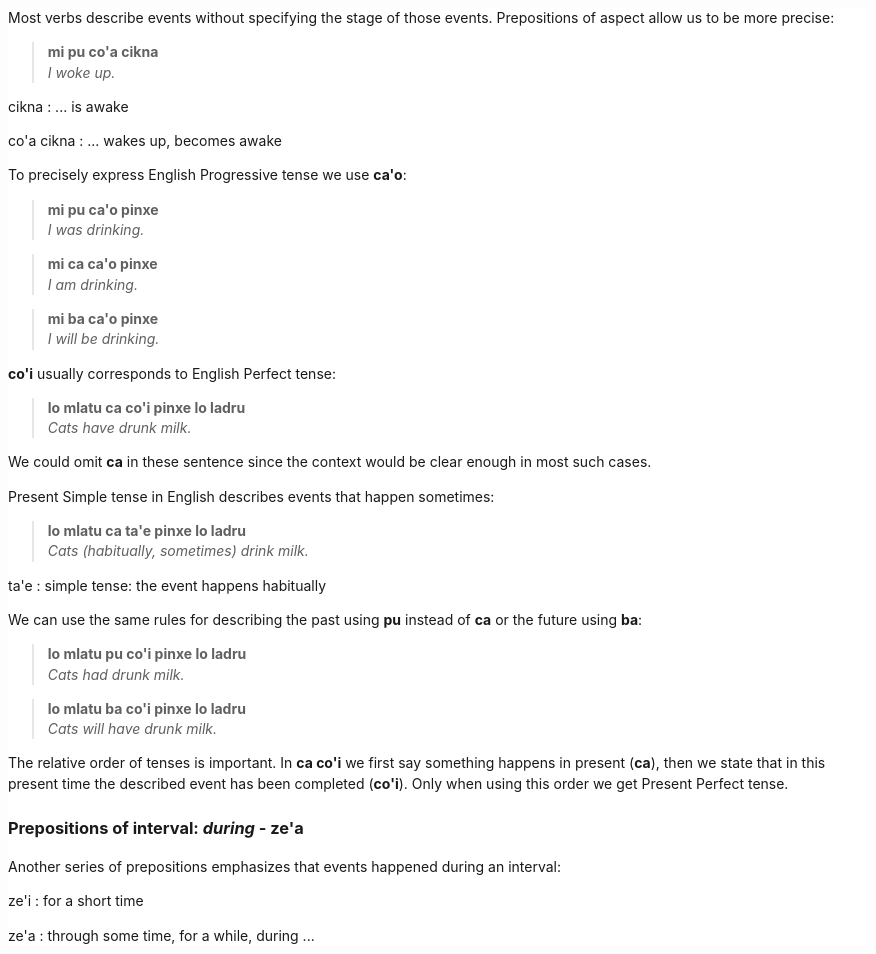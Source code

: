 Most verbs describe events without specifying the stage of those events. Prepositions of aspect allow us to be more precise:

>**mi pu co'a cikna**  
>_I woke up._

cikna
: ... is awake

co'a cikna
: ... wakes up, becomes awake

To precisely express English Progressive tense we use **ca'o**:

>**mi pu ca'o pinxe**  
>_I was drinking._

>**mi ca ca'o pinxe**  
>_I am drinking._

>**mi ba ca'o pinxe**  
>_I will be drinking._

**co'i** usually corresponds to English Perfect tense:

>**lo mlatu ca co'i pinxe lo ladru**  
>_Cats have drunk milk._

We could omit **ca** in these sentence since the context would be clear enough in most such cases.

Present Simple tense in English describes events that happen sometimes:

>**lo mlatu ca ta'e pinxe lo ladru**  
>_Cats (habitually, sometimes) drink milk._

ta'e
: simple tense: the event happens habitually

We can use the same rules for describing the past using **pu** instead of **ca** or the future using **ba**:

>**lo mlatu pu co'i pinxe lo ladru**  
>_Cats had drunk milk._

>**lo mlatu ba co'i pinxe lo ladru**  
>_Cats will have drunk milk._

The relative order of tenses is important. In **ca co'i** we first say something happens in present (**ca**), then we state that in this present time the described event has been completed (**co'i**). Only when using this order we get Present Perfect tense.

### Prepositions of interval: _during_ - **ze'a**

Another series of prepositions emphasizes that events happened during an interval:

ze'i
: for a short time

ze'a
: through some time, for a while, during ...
§ §
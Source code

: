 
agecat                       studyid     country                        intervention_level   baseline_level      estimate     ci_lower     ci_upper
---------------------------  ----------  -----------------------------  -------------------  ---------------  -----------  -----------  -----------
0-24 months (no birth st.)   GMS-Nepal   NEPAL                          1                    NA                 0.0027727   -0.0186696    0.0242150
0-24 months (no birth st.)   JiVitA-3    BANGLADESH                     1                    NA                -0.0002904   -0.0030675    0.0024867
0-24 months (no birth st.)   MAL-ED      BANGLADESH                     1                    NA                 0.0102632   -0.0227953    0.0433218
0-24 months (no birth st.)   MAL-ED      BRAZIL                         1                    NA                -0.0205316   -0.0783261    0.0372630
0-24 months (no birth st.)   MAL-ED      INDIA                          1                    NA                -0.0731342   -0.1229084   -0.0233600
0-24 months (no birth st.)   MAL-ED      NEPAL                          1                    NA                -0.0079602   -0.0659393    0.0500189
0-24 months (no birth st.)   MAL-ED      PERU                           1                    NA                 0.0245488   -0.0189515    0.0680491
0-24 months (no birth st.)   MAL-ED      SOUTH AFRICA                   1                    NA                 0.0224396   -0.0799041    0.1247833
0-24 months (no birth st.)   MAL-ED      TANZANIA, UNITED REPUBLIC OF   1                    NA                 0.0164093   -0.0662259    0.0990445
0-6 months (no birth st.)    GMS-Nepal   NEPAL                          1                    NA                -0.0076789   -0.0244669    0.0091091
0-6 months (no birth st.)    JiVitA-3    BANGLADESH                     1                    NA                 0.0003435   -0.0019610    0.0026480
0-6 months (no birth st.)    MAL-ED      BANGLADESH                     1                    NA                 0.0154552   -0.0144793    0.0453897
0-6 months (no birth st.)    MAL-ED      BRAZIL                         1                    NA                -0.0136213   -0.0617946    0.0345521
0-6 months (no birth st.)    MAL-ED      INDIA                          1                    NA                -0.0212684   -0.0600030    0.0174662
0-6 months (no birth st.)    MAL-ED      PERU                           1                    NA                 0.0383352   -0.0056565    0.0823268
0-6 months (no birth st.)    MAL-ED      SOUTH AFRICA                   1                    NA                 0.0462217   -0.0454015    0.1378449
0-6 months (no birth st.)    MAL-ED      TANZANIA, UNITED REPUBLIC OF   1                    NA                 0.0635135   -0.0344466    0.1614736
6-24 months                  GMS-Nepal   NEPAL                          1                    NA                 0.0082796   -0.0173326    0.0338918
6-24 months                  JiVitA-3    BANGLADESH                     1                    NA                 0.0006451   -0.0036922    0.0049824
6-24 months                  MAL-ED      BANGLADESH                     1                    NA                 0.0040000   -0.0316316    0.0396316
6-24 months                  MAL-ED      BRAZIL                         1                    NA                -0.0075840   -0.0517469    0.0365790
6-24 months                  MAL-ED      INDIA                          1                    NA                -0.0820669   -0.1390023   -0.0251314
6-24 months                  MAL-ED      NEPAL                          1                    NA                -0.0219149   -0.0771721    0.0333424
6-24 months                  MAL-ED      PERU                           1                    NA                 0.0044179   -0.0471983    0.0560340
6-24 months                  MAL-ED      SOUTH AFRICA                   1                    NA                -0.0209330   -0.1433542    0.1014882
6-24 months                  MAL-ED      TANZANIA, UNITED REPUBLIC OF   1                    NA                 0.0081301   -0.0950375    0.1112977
§ §
**Activity:**
For every line in the listing above that mentions the word "will", make a copy.

**Result:**
>_I will be drinking._
>_Cats will have drunk milk._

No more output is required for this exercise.